You have been told it doesn't hurt , that forty is the new 21 and your life is in front of you , but what life you start to wonder when the cake and party popper have disappeared. The odd things start to happen and you start to brush them off , it couldn't be happening could it like after having a good giggle with your brain flicking a sanity switch on and off.

1. You start needing reading glasses but it is OK your mum worse those but then you remember her peering over the rims at you .

2. Mini is no longer a skirt but a jolly fun car that you'd quite like to own as you tootle down to the Woman's Institute meeting.

3. At the doctors you  skip over the fashion magazine and start to look at the recipe magazines , after all you now go shopping in your sunglasses.

4. After preparing the salad you  nearly wash up with the cucumber ~ which isn't as effective as a washing up brush it appears.

5. You put the weetabix on a dinner plate ~ it's OK you like being grown up and eating as if you are a a posh restaurant.

6. When shopping you bypass the thong section in the lingerie department as they won't hold the Tenna lady.

7. The next big birthday is 50  arrrrgh you are just getting into fluffy slipper mode .
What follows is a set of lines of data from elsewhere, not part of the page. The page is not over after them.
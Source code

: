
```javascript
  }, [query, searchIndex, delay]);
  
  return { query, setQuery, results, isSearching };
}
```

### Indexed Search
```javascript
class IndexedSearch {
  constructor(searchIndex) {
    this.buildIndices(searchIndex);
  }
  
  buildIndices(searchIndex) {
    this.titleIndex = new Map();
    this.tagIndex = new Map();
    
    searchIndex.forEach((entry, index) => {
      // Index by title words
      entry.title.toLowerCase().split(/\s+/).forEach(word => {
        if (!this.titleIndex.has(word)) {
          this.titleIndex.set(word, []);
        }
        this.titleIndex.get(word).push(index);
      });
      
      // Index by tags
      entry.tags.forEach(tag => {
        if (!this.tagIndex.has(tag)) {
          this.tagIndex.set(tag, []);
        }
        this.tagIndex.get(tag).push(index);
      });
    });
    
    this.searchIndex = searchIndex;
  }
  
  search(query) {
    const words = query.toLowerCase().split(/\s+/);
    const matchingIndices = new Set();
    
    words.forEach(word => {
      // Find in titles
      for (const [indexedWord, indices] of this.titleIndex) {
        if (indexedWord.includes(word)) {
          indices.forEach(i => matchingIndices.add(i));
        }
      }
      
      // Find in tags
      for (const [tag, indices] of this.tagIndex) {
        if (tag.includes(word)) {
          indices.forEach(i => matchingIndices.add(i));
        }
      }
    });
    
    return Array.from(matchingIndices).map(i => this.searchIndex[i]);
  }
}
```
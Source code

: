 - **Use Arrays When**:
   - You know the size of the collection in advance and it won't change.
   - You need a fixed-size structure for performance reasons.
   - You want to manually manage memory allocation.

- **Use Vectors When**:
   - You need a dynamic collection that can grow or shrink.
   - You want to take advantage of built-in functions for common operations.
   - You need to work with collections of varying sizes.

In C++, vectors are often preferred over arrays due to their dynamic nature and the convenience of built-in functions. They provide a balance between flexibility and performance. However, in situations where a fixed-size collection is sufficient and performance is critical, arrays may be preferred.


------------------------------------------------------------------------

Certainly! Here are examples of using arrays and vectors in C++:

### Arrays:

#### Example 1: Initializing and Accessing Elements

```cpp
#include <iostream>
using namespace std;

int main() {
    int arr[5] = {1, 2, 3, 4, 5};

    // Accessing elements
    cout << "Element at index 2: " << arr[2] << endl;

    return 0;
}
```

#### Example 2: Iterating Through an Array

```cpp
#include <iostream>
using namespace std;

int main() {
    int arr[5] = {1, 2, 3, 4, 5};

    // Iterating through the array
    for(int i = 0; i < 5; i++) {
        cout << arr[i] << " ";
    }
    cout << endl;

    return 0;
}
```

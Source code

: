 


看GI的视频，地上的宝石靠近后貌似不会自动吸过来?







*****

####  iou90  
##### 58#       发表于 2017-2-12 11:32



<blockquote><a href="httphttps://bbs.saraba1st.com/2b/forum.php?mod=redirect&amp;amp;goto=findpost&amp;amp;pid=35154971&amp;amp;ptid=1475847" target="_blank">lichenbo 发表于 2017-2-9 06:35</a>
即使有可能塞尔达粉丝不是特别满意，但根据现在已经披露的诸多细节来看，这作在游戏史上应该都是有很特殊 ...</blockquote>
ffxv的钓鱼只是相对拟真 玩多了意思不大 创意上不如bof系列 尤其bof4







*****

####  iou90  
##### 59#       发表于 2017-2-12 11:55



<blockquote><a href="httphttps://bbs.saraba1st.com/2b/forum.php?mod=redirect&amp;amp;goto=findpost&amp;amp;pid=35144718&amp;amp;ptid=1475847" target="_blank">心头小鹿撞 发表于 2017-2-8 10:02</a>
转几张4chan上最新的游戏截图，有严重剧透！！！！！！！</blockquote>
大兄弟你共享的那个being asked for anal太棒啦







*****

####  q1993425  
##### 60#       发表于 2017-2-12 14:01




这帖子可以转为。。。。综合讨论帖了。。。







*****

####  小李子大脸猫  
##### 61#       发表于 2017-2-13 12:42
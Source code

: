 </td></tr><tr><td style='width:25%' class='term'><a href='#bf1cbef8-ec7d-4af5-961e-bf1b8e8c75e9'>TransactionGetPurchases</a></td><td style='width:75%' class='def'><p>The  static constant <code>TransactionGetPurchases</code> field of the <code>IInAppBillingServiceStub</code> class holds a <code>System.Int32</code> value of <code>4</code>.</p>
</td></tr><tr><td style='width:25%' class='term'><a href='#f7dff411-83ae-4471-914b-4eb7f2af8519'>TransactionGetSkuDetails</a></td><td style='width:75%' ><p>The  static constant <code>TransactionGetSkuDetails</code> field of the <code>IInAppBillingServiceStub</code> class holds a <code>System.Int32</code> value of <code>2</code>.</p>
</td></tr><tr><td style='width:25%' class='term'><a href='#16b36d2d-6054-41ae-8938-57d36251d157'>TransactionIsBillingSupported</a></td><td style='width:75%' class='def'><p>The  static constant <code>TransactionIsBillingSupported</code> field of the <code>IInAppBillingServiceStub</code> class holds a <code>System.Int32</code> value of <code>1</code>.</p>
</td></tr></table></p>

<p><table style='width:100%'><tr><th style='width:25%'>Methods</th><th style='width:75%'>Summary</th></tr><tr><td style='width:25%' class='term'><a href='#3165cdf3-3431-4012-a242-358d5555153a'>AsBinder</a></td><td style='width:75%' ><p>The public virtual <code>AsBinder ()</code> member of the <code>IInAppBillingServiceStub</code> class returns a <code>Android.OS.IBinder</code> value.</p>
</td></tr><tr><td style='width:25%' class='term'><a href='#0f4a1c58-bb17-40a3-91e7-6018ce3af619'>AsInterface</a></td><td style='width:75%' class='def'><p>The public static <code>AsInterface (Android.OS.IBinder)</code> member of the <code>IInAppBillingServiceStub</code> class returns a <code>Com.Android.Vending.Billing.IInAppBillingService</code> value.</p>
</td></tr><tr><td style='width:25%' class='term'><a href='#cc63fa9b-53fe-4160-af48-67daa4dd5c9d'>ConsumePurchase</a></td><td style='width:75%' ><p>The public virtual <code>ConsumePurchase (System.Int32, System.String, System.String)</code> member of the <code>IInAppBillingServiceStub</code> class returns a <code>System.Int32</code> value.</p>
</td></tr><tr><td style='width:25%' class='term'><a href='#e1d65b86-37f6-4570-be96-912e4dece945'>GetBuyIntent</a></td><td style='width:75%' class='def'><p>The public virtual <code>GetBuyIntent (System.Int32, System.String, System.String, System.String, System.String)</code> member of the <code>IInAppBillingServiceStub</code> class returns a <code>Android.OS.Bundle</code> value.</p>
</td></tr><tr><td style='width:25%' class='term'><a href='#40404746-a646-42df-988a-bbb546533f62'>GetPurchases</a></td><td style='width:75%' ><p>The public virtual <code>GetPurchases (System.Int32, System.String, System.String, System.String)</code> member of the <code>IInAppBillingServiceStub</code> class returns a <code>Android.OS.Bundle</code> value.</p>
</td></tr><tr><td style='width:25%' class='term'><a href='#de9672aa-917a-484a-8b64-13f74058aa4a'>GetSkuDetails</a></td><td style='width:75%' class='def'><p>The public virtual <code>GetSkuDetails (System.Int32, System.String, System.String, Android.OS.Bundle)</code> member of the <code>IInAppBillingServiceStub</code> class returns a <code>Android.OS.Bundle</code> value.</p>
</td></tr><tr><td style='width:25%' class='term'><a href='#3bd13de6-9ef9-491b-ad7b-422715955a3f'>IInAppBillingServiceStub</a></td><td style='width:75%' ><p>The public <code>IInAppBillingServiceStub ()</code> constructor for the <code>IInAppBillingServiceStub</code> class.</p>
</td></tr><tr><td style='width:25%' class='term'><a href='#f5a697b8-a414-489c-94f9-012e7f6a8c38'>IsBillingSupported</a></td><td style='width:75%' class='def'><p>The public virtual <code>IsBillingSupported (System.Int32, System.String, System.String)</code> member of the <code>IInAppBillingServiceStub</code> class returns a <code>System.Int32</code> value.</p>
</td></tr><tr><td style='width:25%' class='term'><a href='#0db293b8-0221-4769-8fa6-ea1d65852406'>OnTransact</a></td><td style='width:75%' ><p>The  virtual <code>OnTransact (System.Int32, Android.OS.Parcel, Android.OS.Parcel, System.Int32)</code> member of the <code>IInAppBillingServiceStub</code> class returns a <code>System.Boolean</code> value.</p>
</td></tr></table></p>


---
8. The realisation perhaps you've always been 40 at heart as you like flat sensible shoes and when you do try high heels you look like a dominatrix.

9. The tabloids you know about the Kashadians and the one shaped like a bottle of Mateus rose  the internet  sensation that nearly broke the internet. 

10 You are more patient as you grew up loading Spectrum 48 k games that is real skill in learning patiance.


  1. I was an Atari ST girl myself..... and when I wear high heels, I swear everybody thinks I'm a transvestite.

  2. Just when you've got your head around being 40, you go through the menopause and, take it from me, it gets MUCH worse.;)
    I gave up on heels years ago when I realised I walk like a bloke in em.
    Good post, made I laugh it did. :D X

  3. LMAO at No. 8. I think I could resemble a drag queen when wearing heels and I'm only 30. There'll be no hope when I'm 40.